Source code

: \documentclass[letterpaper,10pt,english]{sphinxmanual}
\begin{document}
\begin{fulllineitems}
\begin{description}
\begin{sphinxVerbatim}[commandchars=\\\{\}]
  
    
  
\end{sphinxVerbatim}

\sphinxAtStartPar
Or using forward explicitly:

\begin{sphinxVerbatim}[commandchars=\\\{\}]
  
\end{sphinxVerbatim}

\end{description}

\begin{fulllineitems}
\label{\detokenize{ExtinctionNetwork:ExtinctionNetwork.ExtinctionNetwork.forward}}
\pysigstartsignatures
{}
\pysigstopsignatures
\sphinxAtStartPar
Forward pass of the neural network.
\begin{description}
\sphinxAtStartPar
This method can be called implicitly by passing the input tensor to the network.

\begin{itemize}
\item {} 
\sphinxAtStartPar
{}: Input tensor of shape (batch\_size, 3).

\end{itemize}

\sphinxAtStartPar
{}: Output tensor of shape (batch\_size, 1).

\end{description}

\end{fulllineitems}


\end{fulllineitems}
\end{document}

========

Once you reach the line containing "shape (batch\_size, 3).", output that line and each one after it exactly, ending with the final line of the listing and adding nothing else.

[ANSWER BELOW]
{}: Input tensor of shape (batch\_size, 3).

\end{itemize}

\sphinxAtStartPar
{}: Output tensor of shape (batch\_size, 1).

\end{description}

\end{fulllineitems}


\end{fulllineitems}
\end{document}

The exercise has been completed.